Shop for items on your list
It’s not uncommon to walk your store aisles and have your memory jogged by an item you forgot to put on your list. However, grocery shopping is truly a test in self-control. Try to keep within the confines of what you’ve listed and don’t impulse shop. You don’t want to sabotage all the efforts you made when you focused on sale items. For additional items that were not on sale be careful of what you choose. Most of your higher-priced merchandise is usually at eye level, so take a look around. Store-brand items are often of the same quality but at a reduced cost and promotion items, such as $10/10 cans will sound good; however, it still costs more than the store-brand of $.80/each.

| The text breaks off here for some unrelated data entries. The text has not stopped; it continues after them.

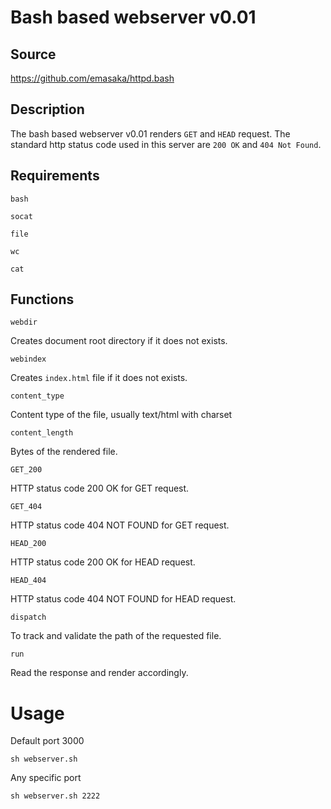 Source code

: # Bash based webserver v0.01

## Source

https://github.com/emasaka/httpd.bash

## Description

The bash based webserver v0.01 renders ``GET`` and ``HEAD`` request. The standard http status code used in this server are ``200 OK`` and ``404 Not Found``. 

## Requirements

``bash``

``socat``

``file``

``wc``

``cat``

## Functions

``webdir``

Creates document root directory if it does not exists.

``webindex``

Creates ``index.html`` file if it does not exists.

``content_type``

Content type of the file, usually text/html with charset

``content_length``

Bytes of the rendered file.

``GET_200``

HTTP status code 200 OK for GET request.

``GET_404``

HTTP status code 404 NOT FOUND for GET request.

``HEAD_200``

HTTP status code 200 OK for HEAD request.

``HEAD_404``

HTTP status code 404 NOT FOUND for HEAD request.

``dispatch``

To track and validate the path of the requested file.

``run``

Read the response and render accordingly.


# Usage

Default port 3000

``sh webserver.sh``

Any specific port

``sh webserver.sh 2222``
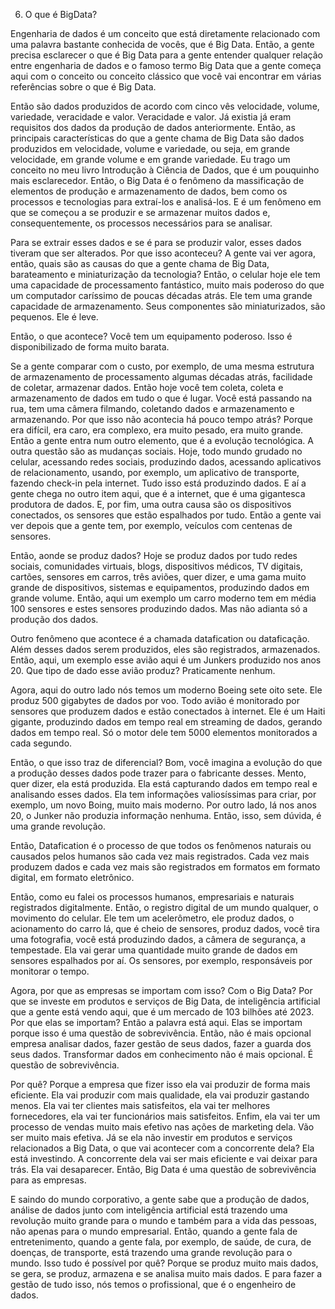 6. O que é BigData? 

Engenharia de dados é um conceito que está diretamente relacionado com uma palavra bastante conhecida de vocês, que é Big Data. Então, a gente precisa esclarecer o que é Big Data para a gente entender qualquer relação entre engenharia de dados e o famoso termo Big Data que a gente começa aqui com o conceito ou conceito clássico que você vai encontrar em várias referências sobre o que é Big Data.

Então são dados produzidos de acordo com cinco vês velocidade, volume, variedade, veracidade e valor.
Veracidade e valor.
Já existia já eram requisitos dos dados da produção de dados anteriormente.
Então, as principais características do que a gente chama de Big Data são dados produzidos em velocidade, volume e variedade, ou seja, em grande velocidade, em grande volume e em grande variedade.
Eu trago um conceito no meu livro Introdução à Ciência de Dados, que é um pouquinho mais esclarecedor.
Então, o Big Data é o fenômeno da massificação de elementos de produção e armazenamento de dados, bem como os processos e tecnologias para extraí-los e analisá-los. E é um fenômeno em que se começou a se produzir e se armazenar muitos dados e, consequentemente, os processos necessários para se analisar.

Para se extrair esses dados e se é para se produzir valor, esses dados tiveram que ser alterados. Por que isso aconteceu?
A gente vai ver agora, então, quais são as causas do que a gente chama de Big Data, barateamento e miniaturização da tecnologia?
Então, o celular hoje ele tem uma capacidade de processamento fantástico, muito mais poderoso do que um computador caríssimo de poucas décadas atrás. Ele tem uma grande capacidade de armazenamento.
Seus componentes são miniaturizados, são pequenos. Ele é leve.

Então, o que acontece? Você tem um equipamento poderoso. Isso é disponibilizado de forma muito barata.

Se a gente comparar com o custo, por exemplo, de uma mesma estrutura de armazenamento de processamento algumas décadas atrás, facilidade de coletar, armazenar dados.
Então hoje você tem coleta, coleta e armazenamento de dados em tudo o que é lugar.
Você está passando na rua, tem uma câmera filmando, coletando dados e armazenamento e armazenando.
Por que isso não acontecia há pouco tempo atrás?
Porque era difícil, era caro, era complexo, era muito pesado, era muito grande.
Então a gente entra num outro elemento, que é a evolução tecnológica.
A outra questão são as mudanças sociais.
Hoje, todo mundo grudado no celular, acessando redes sociais, produzindo dados, acessando aplicativos de relacionamento, usando, por exemplo, um aplicativo de transporte, fazendo check-in pela internet.
Tudo isso está produzindo dados. 
E aí a gente chega no outro item aqui, que é a internet, que é uma gigantesca produtora de dados. E, por fim, uma outra causa são os dispositivos conectados, os sensores que estão espalhados por tudo.
Então a gente vai ver depois que a gente tem, por exemplo, veículos com centenas de sensores.

Então, aonde se produz dados?
Hoje se produz dados por tudo redes sociais, comunidades virtuais, blogs, dispositivos médicos, TV digitais, cartões, sensores em carros, três aviões, quer dizer, e uma gama muito grande de dispositivos, sistemas e equipamentos, produzindo dados em grande volume.
Então, aqui um exemplo um carro moderno tem em média 100 sensores e estes sensores produzindo dados.
Mas não adianta só a produção dos dados.

Outro fenômeno que acontece é a chamada datafication ou dataficação.
Além desses dados serem produzidos, eles são registrados, armazenados. Então, aqui, um exemplo esse avião aqui é um Junkers produzido nos anos 20. Que tipo de dado esse avião produz? Praticamente nenhum.

Agora, aqui do outro lado nós temos um moderno Boeing sete oito sete. Ele produz 500 gigabytes de dados por voo.
Todo avião é monitorado por sensores que produzem dados e estão conectados à internet.
Ele é um Haiti gigante, produzindo dados em tempo real em streaming de dados, gerando dados em tempo real.
Só o motor dele tem 5000 elementos monitorados a cada segundo.

Então, o que isso traz de diferencial?
Bom, você imagina a evolução do que a produção desses dados pode trazer para o fabricante desses.
Mento, quer dizer, ela está produzida. Ela está capturando dados em tempo real e analisando esses dados. Ela tem informações valiosíssimas para criar, por exemplo, um novo Boing, muito mais moderno.
Por outro lado, lá nos anos 20, o Junker não produzia informação nenhuma.
Então, isso, sem dúvida, é uma grande revolução.

Então, Datafication é o processo de que todos os fenômenos naturais ou causados pelos humanos são cada vez mais registrados. Cada vez mais produzem dados e cada vez mais são registrados em formatos em formato digital, em formato eletrônico.

Então, como eu falei os processos humanos, empresariais e naturais registrados digitalmente.
Então, o registro digital de um mundo qualquer, o movimento do celular. Ele tem um acelerômetro, ele produz dados, o acionamento do carro lá, que é cheio de sensores, produz dados, você tira uma fotografia, você está produzindo dados, a câmera de segurança, a tempestade. Ela vai gerar uma quantidade muito grande de dados em sensores espalhados por aí. Os sensores, por exemplo, responsáveis por monitorar o tempo.

Agora, por que as empresas se importam com isso? Com o Big Data?
Por que se investe em produtos e serviços de Big Data, de inteligência artificial que a gente está vendo aqui, que é um mercado de 103 bilhões até 2023. Por que elas se importam? 
Então a palavra está aqui. Elas se importam porque isso é uma questão de sobrevivência. Então, não é mais opcional empresa analisar dados, fazer gestão de seus dados, fazer a guarda dos seus dados. Transformar dados em conhecimento não é mais opcional. É questão de sobrevivência.

Por quê? Porque a empresa que fizer isso ela vai produzir de forma mais eficiente. Ela vai produzir com mais qualidade, ela vai produzir gastando menos. Ela vai ter clientes mais satisfeitos, ela vai ter melhores fornecedores, ela vai ter funcionários mais satisfeitos. Enfim, ela vai ter um processo de vendas muito mais efetivo nas ações de marketing dela. Vão ser muito mais efetiva. Já se ela não investir em produtos e serviços relacionados a Big Data, o que vai acontecer com a concorrente dela? Ela está investindo. A concorrente dela vai ser mais eficiente e vai deixar para trás. Ela vai desaparecer. Então, Big Data é uma questão de sobrevivência para as empresas.

E saindo do mundo corporativo, a gente sabe que a produção de dados, análise de dados junto com inteligência artificial está trazendo uma revolução muito grande para o mundo e também para a vida das pessoas, não apenas para o mundo empresarial. Então, quando a gente fala de entretenimento, quando a gente fala, por exemplo, de saúde, de cura, de doenças, de transporte, está trazendo uma grande revolução para o mundo. Isso tudo é possível por quê? Porque se produz muito mais dados, se gera, se produz, armazena e se analisa muito mais dados.
E para fazer a gestão de tudo isso, nós temos o profissional, que é o engenheiro de dados.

Bulk items are a great buy if you’ll use them, but purchasing a big bag of potatoes doesn’t do you much good if you only are cooking potatoes once that week. More isn’t always the best choice.
Prepare your meals ahead of time
Preparing what you can in advance is the key ingredient to this endeavor. You can put your meals together over a weekend or all in one day. Expect your first time to be your longest; however, each time after, should be no more than a few hours. If you’re consistently taking longer, perhaps some of the meals you’re choosing are too extensive for work days and should be left to prepare on your days off.
Plan on having available, different plastic freezer bags or freezer-safe containers for storage. They both work well; however plastic bags have a tendency to take up less space in your freezer. Analyze your recipe. You can combine items in individual bags, such as meats and marinades, ingredients to a casserole, chopped vegetables, sauces, or dried ingredients. Keep the wet and dry ingredients separate because they have a tendency to get soggy. Any pasta or rice should be cooked prior to assembling and freezing. Then place all your individual bags into a larger bag for storage or cover and seal any casserole dishes. Label all your items to identify the meal, the date prepared, and if needed, the cooking instructions; then freeze.
Cook your meal for the day
Coordinate the day you plan to cook your meal with your needed defrost time. One of the easiest and safest methods of defrosting is to place your menu items in the refrigerator the night before or roughly about 24hrs. prior to preparing. This allows your food to defrost and remain at an appropriate temperature before you’re ready to use. For tap water method, place your bags in a pot filled with cold water and change the water every 30 minutes until your food is defrosted. This usually takes from 1-2 hrs. but needs more of your attention. Microwaves are the quickest method of defrosting; however, you must cook your food immediately after. Many microwaves have a defrost program or you can set your power for 50% or under to defrost more evenly. You’ve completed the hard part, now cook your food according to your labeled directions and get ready to enjoy a delicious home-cooked meal.
Serve your nutritious meal to your family
Whether your meal is prepared in the oven, sautéed on your stove top, or barbecued, your preparation time is reduced significantly because you’ve already completed your chopping, or mixing, or measuring in advance. Finish your balanced meal with last minute touches such as adding a salad, cutting up some fruit, or slicing some warmed bread. Make it a point to have your family help in putting your meal together, setting the table, or cleaning up afterward. Meal preparation doesn’t have to belong to any one person but can be seen as a shared responsibility. Serving your family a nutritious and delicious meal has been achieved. With a little organization on your part, you’ve taken out the daily decision-making of what to eat today. You’ve hopefully saved a few pennies in your food budget, cut your stretch in the kitchen, and have given yourself more time around the table with your family. Bon appetite.